La Chine impose une interdiction stricte sur le trading de cryptomonnaies et la tokenisation des actifs réels

La Chine intensifie sa répression contre les cryptomonnaies et la tokenisation des actifs du monde réel en déclarant ces activités comme illégales. La Banque populaire de Chine (PBoC) a publié un avis qui interdit strictement toute opération liée aux monnaies virtuelles, notamment le Bitcoin, l'Ether et le Tether. Cette initiative vise à renforcer le contrôle économique et financier dans le pays.

Résumé

  • Un avis conjoint de la Banque populaire de Chine déclare que Bitcoin, Ether, Tether et les jetons similaires n'ont pas cours légal et qualifie toute activité commerciale en monnaie virtuelle de financement illégal devant être « résolument interdit ».​
  • La tokenisation RWA est incluse dans la même catégorie de risques, l'émission et le commerce onshore étant interdits sans approbation explicite et les entités offshore n'ayant pas le droit de servir les utilisateurs du continent.

Le noyau du nouvel avis sur les cryptomonnaies

La circulaire conjointe émise par la Banque populaire de Chine (PBoC) et sept autres ministères stipule clairement que « la monnaie virtuelle n'a pas le même statut juridique que la monnaie légale ». Les jetons comme « Bitcoin, Ether, Tether… n'ont pas de compensation légale » selon ce texte.
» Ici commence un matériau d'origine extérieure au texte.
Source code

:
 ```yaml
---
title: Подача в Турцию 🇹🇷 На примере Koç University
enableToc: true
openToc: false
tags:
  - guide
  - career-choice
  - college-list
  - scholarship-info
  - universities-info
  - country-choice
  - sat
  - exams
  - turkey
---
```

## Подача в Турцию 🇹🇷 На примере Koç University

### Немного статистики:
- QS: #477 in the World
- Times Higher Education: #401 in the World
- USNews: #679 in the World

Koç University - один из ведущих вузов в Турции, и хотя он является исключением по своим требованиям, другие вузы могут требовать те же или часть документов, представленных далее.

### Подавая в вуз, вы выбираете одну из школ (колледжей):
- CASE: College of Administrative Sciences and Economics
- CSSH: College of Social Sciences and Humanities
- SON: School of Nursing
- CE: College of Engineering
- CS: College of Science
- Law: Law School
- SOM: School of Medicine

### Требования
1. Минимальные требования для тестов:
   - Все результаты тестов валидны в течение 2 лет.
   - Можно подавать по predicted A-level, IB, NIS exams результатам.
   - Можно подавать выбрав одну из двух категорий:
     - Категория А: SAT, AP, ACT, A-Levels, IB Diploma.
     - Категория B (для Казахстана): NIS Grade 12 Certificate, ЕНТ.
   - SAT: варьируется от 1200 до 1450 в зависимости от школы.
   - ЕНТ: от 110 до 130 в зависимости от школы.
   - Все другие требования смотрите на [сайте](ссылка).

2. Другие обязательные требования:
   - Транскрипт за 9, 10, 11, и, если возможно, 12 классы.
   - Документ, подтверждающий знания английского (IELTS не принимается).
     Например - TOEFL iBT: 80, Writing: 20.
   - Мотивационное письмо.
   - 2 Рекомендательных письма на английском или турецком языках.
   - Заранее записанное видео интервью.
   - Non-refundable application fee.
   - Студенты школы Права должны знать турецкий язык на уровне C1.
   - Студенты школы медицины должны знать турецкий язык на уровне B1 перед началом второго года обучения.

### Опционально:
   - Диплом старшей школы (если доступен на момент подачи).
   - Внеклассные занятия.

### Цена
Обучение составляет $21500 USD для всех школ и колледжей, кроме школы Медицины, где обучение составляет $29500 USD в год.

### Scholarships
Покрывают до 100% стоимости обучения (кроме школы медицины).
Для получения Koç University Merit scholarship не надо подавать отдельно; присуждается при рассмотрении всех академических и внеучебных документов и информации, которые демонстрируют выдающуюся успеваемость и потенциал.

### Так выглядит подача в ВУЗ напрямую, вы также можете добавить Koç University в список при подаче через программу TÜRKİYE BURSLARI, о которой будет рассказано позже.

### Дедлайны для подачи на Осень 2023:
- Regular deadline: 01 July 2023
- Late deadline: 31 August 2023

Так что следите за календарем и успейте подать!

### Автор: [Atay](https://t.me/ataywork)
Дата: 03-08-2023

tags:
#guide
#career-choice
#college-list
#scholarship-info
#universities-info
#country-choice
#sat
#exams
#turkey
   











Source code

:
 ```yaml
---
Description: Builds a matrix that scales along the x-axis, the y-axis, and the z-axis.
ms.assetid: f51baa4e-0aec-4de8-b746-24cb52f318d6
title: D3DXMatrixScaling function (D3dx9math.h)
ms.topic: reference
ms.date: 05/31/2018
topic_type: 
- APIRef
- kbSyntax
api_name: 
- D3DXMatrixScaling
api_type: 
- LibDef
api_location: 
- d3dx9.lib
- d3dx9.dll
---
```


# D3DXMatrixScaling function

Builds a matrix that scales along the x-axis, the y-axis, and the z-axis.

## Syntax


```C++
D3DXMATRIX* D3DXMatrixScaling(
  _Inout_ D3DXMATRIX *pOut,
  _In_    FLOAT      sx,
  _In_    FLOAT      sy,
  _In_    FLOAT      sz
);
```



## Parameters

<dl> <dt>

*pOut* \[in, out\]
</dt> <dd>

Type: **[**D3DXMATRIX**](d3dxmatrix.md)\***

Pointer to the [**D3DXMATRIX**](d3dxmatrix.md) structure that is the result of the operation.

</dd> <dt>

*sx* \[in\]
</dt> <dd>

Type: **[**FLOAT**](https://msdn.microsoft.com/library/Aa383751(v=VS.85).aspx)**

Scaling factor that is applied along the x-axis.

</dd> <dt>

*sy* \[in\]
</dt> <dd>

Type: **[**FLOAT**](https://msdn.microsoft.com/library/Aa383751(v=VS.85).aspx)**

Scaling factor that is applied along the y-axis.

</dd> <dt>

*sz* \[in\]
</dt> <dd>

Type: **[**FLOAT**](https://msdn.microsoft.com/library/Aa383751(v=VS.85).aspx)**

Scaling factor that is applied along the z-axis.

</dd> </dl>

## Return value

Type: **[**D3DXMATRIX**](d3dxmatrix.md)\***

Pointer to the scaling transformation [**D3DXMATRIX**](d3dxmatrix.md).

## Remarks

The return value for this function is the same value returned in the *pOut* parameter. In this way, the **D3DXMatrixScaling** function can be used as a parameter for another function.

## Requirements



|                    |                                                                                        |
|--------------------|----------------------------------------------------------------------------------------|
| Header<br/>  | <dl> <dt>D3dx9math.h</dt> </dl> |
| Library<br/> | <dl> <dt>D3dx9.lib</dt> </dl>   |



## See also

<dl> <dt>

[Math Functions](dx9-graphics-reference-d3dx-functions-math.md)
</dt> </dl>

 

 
Toutes les « activités commerciales liées à la monnaie virtuelle », y compris l’échange fiat-crypto, le trading crypto-crypto ainsi que l’émission de jetons sont désormais considérées comme des activités financières illégales devant être « strictement interdites ».

De plus, la tokenisation des actifs du monde réel est également intégrée dans cette catégorie à risque. Les autorités définissent cette pratique comme étant celle qui consiste à convertir des droits ou revenus en jetons pour leur émission ou échange. Ces opérations seront interdites en Chine sauf si elles reçoivent une approbation explicite au sein d'une infrastructure financière désignée. Il est également prohibé pour les entités offshore d’offrir illégalement des services liés à cette forme de tokenisation aux utilisateurs nationaux.

Application stricte des lois sur l'exploitation minière et routes offshore

L'avis renforce un cadre multi-agences déjà établi par le Yinfa n° 237 en 2021, qui avait vu certaines activités cryptographiques qualifiées d'illégales. Désormais, il est formellement interdit aux institutions financières ainsi qu’aux sociétés de paiement d’ouvrir des comptes ou d’effectuer tout type d'opération relative aux produits liés aux actifs virtuels. De plus, les plateformes Internet ne peuvent pas offrir « sites commerciaux en ligne » ou faire de publicité pour ces services tout en se voyant obligées d’aider à fermer tous sites pertinents concernés.

Pékin relance aussi ses efforts contre l'exploitation minière avec un ordre clair : identifier puis fermer tous les projets existants relatifs à cette activité. Le principe appliqué concernant les structures offshore stipule que toutes entités nationales ne peuvent ni émettre de monnaies virtuelles ni réaliser une titrisation liée aux actifs nationaux sans autorisations adéquates.

Analyse du marché : contexte actuel et évolution des prix

Cette nouvelle répression intervient alors que beaucoup considèrent encore les actifs numériques comme présentant un risque macroéconomique élevé. Actuellement, Bitcoin (BTC) s'échange autour de 66 005 $, enregistrant une baisse d'environ 7,9 % sur 24 heures ; tandis qu'Ethereum (ETH) se situe près de 1 890 $, affichant une chute approximative de 11,6 % durant la même période ; enfin, Solana (SOL) vaut environ 77,8 $, soit une diminution estimée à 15,4 % sur 24 heures.

L’avis entre immédiatement en vigueur tout en abrogeant simultanément une circulaire antérieure datant de 2021 relative à la spéculation sur ces monnaies virtuelles. Cela signale un changement significatif dans la position chinoise visant non seulement à exercer un contrôle accru mais aussi garantir « l’ordre économique » ainsi qu’une stabilité sociale sans laisser place à aucune zone grise pour expérimenter avec ces technologies innovantes.